● Record extracts
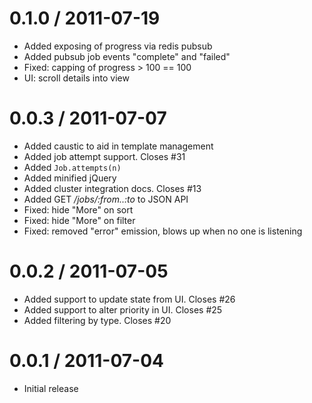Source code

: 
0.1.0 / 2011-07-19 
==================

  * Added exposing of progress via redis pubsub
  * Added pubsub job events "complete" and "failed"
  * Fixed: capping of progress > 100 == 100
  * UI: scroll details into view

0.0.3 / 2011-07-07 
==================

  * Added caustic to aid in template management
  * Added job attempt support. Closes #31
  * Added `Job.attempts(n)`
  * Added minified jQuery
  * Added cluster integration docs. Closes #13
  * Added GET _/jobs/:from..:to_ to JSON API
  * Fixed: hide "More" on sort
  * Fixed: hide "More" on filter
  * Fixed: removed "error" emission, blows up when no one is listening

0.0.2 / 2011-07-05 
==================

  * Added support to update state from UI. Closes #26
  * Added support to alter priority in UI. Closes #25
  * Added filtering by type. Closes #20

0.0.1 / 2011-07-04 
==================

  * Initial release

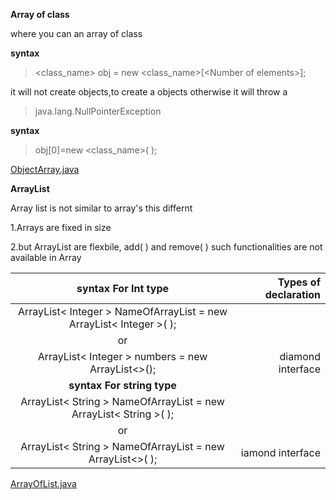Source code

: **Array of class**

where you can an array of class

**syntax**
> <class_name> obj = new <class_name>[\<Number of elements>]; 

it will not create objects,to create a objects otherwise it will throw a  
>java.lang.NullPointerException

**syntax**

> obj[0]=new <class_name>( );

  [ObjectArray.java ](https://github.com/brigisroy/work/blob/master/10.12.2019/ObjectArray.java)


**ArrayList**

Array list is not similar to array's this differnt

1.Arrays are fixed in size 

2.but ArrayList are flexbile, add( ) and remove( ) such functionalities are not available in Array

|**syntax For Int type**| Types of declaration|
|:---:|---:|
|ArrayList< Integer > NameOfArrayList = new ArrayList< Integer >( );|
|or| 
| ArrayList< Integer > numbers = new ArrayList<>();|diamond interface|
|**syntax For string type**|
|ArrayList< String > NameOfArrayList = new ArrayList< String >( );|
|or|
  |ArrayList< String > NameOfArrayList = new ArrayList<>( );| iamond interface|
  
  [ArrayOfList.java](https://github.com/brigisroy/work/blob/master/10.12.2019/ArrayOfList.java)
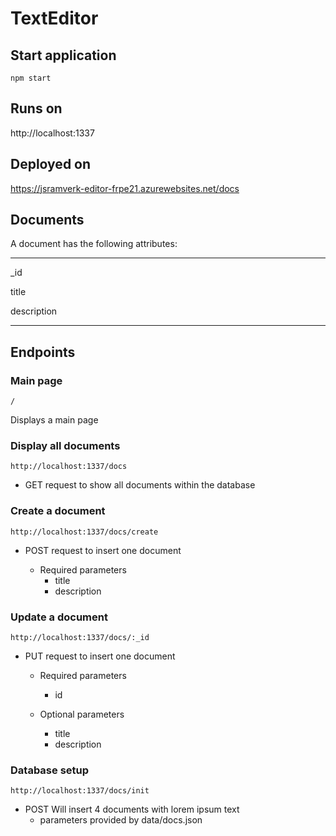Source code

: # TextEditor

## Start application

`npm start`

## Runs on

http://localhost:1337

## Deployed on

https://jsramverk-editor-frpe21.azurewebsites.net/docs

## Documents

A document has the following attributes:

--------
_id

title

description

--------
## Endpoints

### Main page
`/`

Displays a main page

### Display all documents
`http://localhost:1337/docs`

* GET request to show all documents within the database

### Create a document

`http://localhost:1337/docs/create`
* POST request to insert one document

    - Required parameters
        - title
        - description  

### Update a document

`http://localhost:1337/docs/:_id`

* PUT request to insert one document

    - Required parameters
        - id

    - Optional parameters
        - title
        - description

### 

### Database setup

`http://localhost:1337/docs/init`

- POST Will insert 4 documents with lorem ipsum text
    - parameters provided by data/docs.json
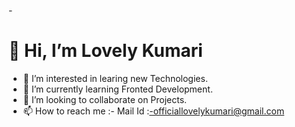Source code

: -<h1> 👋 Hi, I’m Lovely Kumari</h1>
- 👀 I’m interested in learing new Technologies.
- 🌱 I’m currently learning Fronted Development.
- 💞️ I’m looking to collaborate on Projects.
- 📫 How to reach me :- Mail Id :-officiallovelykumari@gmail.com

<!---
Official-Lovely-kumari/Official-Lovely-kumari is a ✨ special ✨ repository because its `README.md` (this file) appears on your GitHub profile.
You can click the Preview link to take a look at your changes.
--->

● Aim of the task
Print all of the material exactly. Omit pictures.

● Output of the exercise
Source code

: 
0.1.0 / 2011-07-19 
==================

  * Added exposing of progress via redis pubsub
  * Added pubsub job events "complete" and "failed"
  * Fixed: capping of progress > 100 == 100
  * UI: scroll details into view

0.0.3 / 2011-07-07 
==================

  * Added caustic to aid in template management
  * Added job attempt support. Closes #31
  * Added `Job.attempts(n)`
  * Added minified jQuery
  * Added cluster integration docs. Closes #13
  * Added GET _/jobs/:from..:to_ to JSON API
  * Fixed: hide "More" on sort
  * Fixed: hide "More" on filter
  * Fixed: removed "error" emission, blows up when no one is listening

0.0.2 / 2011-07-05 
==================

  * Added support to update state from UI. Closes #26
  * Added support to alter priority in UI. Closes #25
  * Added filtering by type. Closes #20

0.0.1 / 2011-07-04 
==================

  * Initial release

Source code

: **Array of class**

where you can an array of class

**syntax**
> <class_name> obj = new <class_name>[\<Number of elements>]; 

it will not create objects,to create a objects otherwise it will throw a  
>java.lang.NullPointerException

**syntax**

> obj[0]=new <class_name>( );

  [ObjectArray.java ](https://github.com/brigisroy/work/blob/master/10.12.2019/ObjectArray.java)


**ArrayList**

Array list is not similar to array's this differnt

1.Arrays are fixed in size 

2.but ArrayList are flexbile, add( ) and remove( ) such functionalities are not available in Array

|**syntax For Int type**| Types of declaration|
|:---:|---:|
|ArrayList< Integer > NameOfArrayList = new ArrayList< Integer >( );|
|or| 
| ArrayList< Integer > numbers = new ArrayList<>();|diamond interface|
|**syntax For string type**|
|ArrayList< String > NameOfArrayList = new ArrayList< String >( );|
|or|
  |ArrayList< String > NameOfArrayList = new ArrayList<>( );| iamond interface|
  
  [ArrayOfList.java](https://github.com/brigisroy/work/blob/master/10.12.2019/ArrayOfList.java)
Source code

: # TextEditor

## Start application

`npm start`

## Runs on

http://localhost:1337

## Deployed on

https://jsramverk-editor-frpe21.azurewebsites.net/docs

## Documents

A document has the following attributes:

--------
_id

title

description

--------
## Endpoints

### Main page
`/`

Displays a main page

### Display all documents
`http://localhost:1337/docs`

* GET request to show all documents within the database

### Create a document

`http://localhost:1337/docs/create`
* POST request to insert one document

    - Required parameters
        - title
        - description  

### Update a document

`http://localhost:1337/docs/:_id`

* PUT request to insert one document

    - Required parameters
        - id

    - Optional parameters
        - title
        - description

### 

### Database setup

`http://localhost:1337/docs/init`

- POST Will insert 4 documents with lorem ipsum text
    - parameters provided by data/docs.json
Source code

: -<h1> 👋 Hi, I’m Lovely Kumari</h1>
- 👀 I’m interested in learing new Technologies.
- 🌱 I’m currently learning Fronted Development.
- 💞️ I’m looking to collaborate on Projects.
- 📫 How to reach me :- Mail Id :-officiallovelykumari@gmail.com

<!---
Official-Lovely-kumari/Official-Lovely-kumari is a ✨ special ✨ repository because its `README.md` (this file) appears on your GitHub profile.
You can click the Preview link to take a look at your changes.
--->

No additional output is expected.